I thought this was a fairly common way for Japanese (especially kids) to eat white rice but apparently that is not the case. This appears to be peculiar to Hokkaido. I guess that makes sense since dairy and specifically butter production are primary industries in Hokkaido.

It is always a bit iffy to season plain white rice in public by doing such things as pouring soy sauce, broth or simmering sauce from, say simmered fish 煮 魚 or miso soup over the rice. But many Japanese will do exactly that in private. If I pour miso soup over my rice, I would call it にゃんこめし meaning "cat rice" but, for people from other regions of Japan, "cat rice" is rice topped with bonio flakes and soy sauce and, they may call it "nekomanma" ねこまんま (the meaning is the same, i.e., "cat rice"). The fact that there is a specific name for this type of rice (albeit a bit derogatory) indicates many Japanese are eating rice in this (unacceptable) manner.  I do not recommend doing this in public, however. Why such doctoring of rice is frowned upon by Japanese is "not logical" as Mr. Spock would say. After all, many donburi どんぶり dishes are made using rice in a seasoned broth with toppings and dishes called hiyajiru 冷や汁 and ochazuke お茶漬け are indeed rice in a broth. It appears that as long as it is prepared in the kitchen or is meant to be consumed this way, it is a "legitimate" dish and can be eaten in public. But if you improvise at the table by pouring soup over rice, it is not OK; go figure. I think there was a lengthy discussion on this subject (in Japanese).
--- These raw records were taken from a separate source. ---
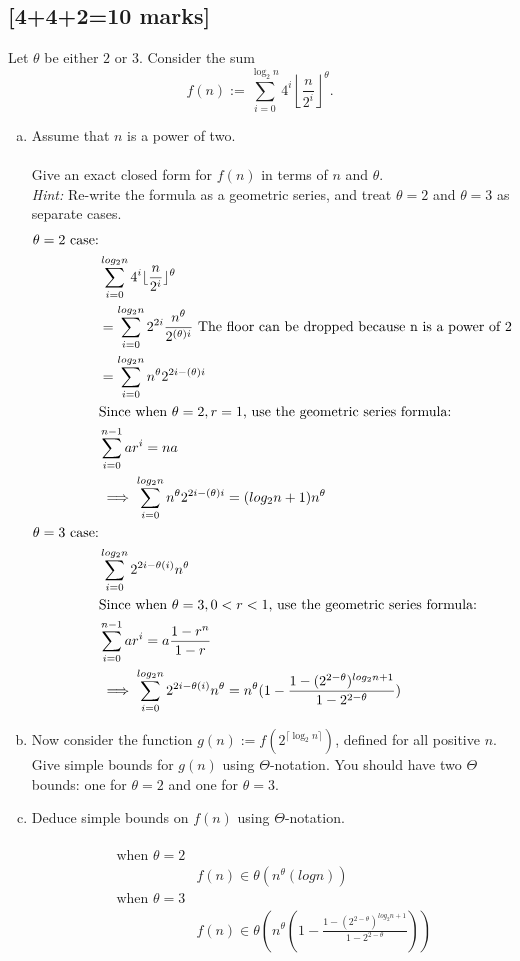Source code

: \documentclass[12pt]{article}
\DeclarePairedDelimiter\floor{\lfloor}{\rfloor}
\begin{document}
\subsection{[4+4+2=10 marks]}
Let $\theta$ be either $2$ or $3$. 
Consider the sum
$$f(n) := \sum_{i=0}^{\log_2 n} 4^i \left \lfloor \frac{n}{2^i} \right \rfloor ^{\theta}.$$
\begin{enumerate}[(a)]
\item Assume that $n$ is a power of two.\\
\\
Give an exact closed form for $f(n)$ in terms of $n$
and $\theta$.\\{\em Hint:} Re-write the formula as a geometric series,
and treat $\theta=2$ and $\theta=3$
as separate cases.
\begin{align*}
  \theta = 2 \text{ case:}\\
  & \sum_{i=0}^{log_2n} 4^i \floor{\frac{n}{2^i}}^\theta\\
  &= \sum_{i=0}^{log_2n} 2^{2i} \frac{n^\theta}{2^{(\theta)i}} \text{ The floor can be dropped because n is a power of 2}\\
  &= \sum_{i=0}^{log_2n}n^\theta2^{2i-(\theta)i}\\
  &\text{Since when }\theta = 2, r = 1\text{, use the geometric series formula:}\\
  &\sum_{i=0}^{n-1}ar^i = na\\
  &\implies \sum_{i=0}^{log_2n}n^\theta2^{2i-(\theta)i} = (log_2n + 1)n^\theta\\
  \theta = 3 \text{ case:}\\
  &\sum_{i=0}^{log_2n} 2^{2i-\theta(i)}n^\theta\\
  &\text{Since when }\theta = 3, 0 < r < 1\text{, use the geometric series formula:}\\
  &\sum_{i=0}^{n-1}ar^i = a\frac{1-r^n}{1-r}\\
  &\implies \sum_{i=0}^{log_2n} 2^{2i-\theta(i)}n^\theta = n^\theta(1 - \frac{1 - (2^{2 - \theta})^{log_2n + 1}}{1 - 2^{2-\theta}})\\
\end{align*}
\item Now consider the function $g(n) := f(2^{\lceil \log_2 n\rceil})$, 
defined for all positive $n$. Give simple bounds for $g(n)$
using $\Theta$-notation. You should have two $\Theta$ bounds: 
one for $\theta=2$ and one for $\theta = 3$.
\item Deduce simple bounds on $f(n)$ using $\Theta$-notation.\\
\\
\begin{align*}
\text{ when } \theta = 2\\
&f(n) \in \theta (n^\theta(logn))\\
\text{ when } \theta = 3\\
&f(n) \in \theta (n^\theta(1 - \frac{1 - (2^{2 - \theta})^{log_2n + 1}}{1 - 2^{2-\theta}}))
\end{align*}
\end{enumerate}
\end{document}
If you have not tried this butter soy sauce rice, I strongly suggest you try it, at least once, and let me know if you like it. You could eat this with seasoned and roasted nori "ajitsuke (yaki) nori" 味付け(焼き)海苔 which was my favorite way of eating rice as a kid (and even now). I am not responsible if you find the comforting flavor of this dish addicting.

Monday, November 15, 2010

Japanese-style chicken curry 日本風チキンカレー

"Curry and rice" or "Kareraisu" カレーライス (or sometimes called "Raisukare" ライスカレー) has been an extremely popular "national" dish in Japan for some time. I assume curry was introduced in the late 19th century to Japan by the British, who brought it from their colonial India. I thought Japanese curry was based on the British version made with brown roux and premixed curry powder. There is one more interesting (at least for me) factoid concerning "Kareraisu".  It has to do with Dr. William Smith Clark. He was an American from Massachusetts who came to Japan at the bequest of the Japanese Government to establish the Sapporo Agricultural College 札幌農学校, the predecessor of my alma mater Hokkaido University 北海道大学. He served as president of the college albeit briefly (for 8 months). Despite his short tenure, he had an enormous influence on his young Japanese students, Japanese society and particularly Hokkaido. He is credited with introducing New England style modern dairy agriculture to Hokkaido. Reportedly, he also came up with the idea of putting potatoes in curry. He was said to have discouraged the consumption of rice by his students at the school dormitory (he must have thought white rice was causing vitamin B1 deficiency or beriberi.) The one exception to his interdiction against white rice was when it was served as "Kareraisu". He apparently really liked curry and rice.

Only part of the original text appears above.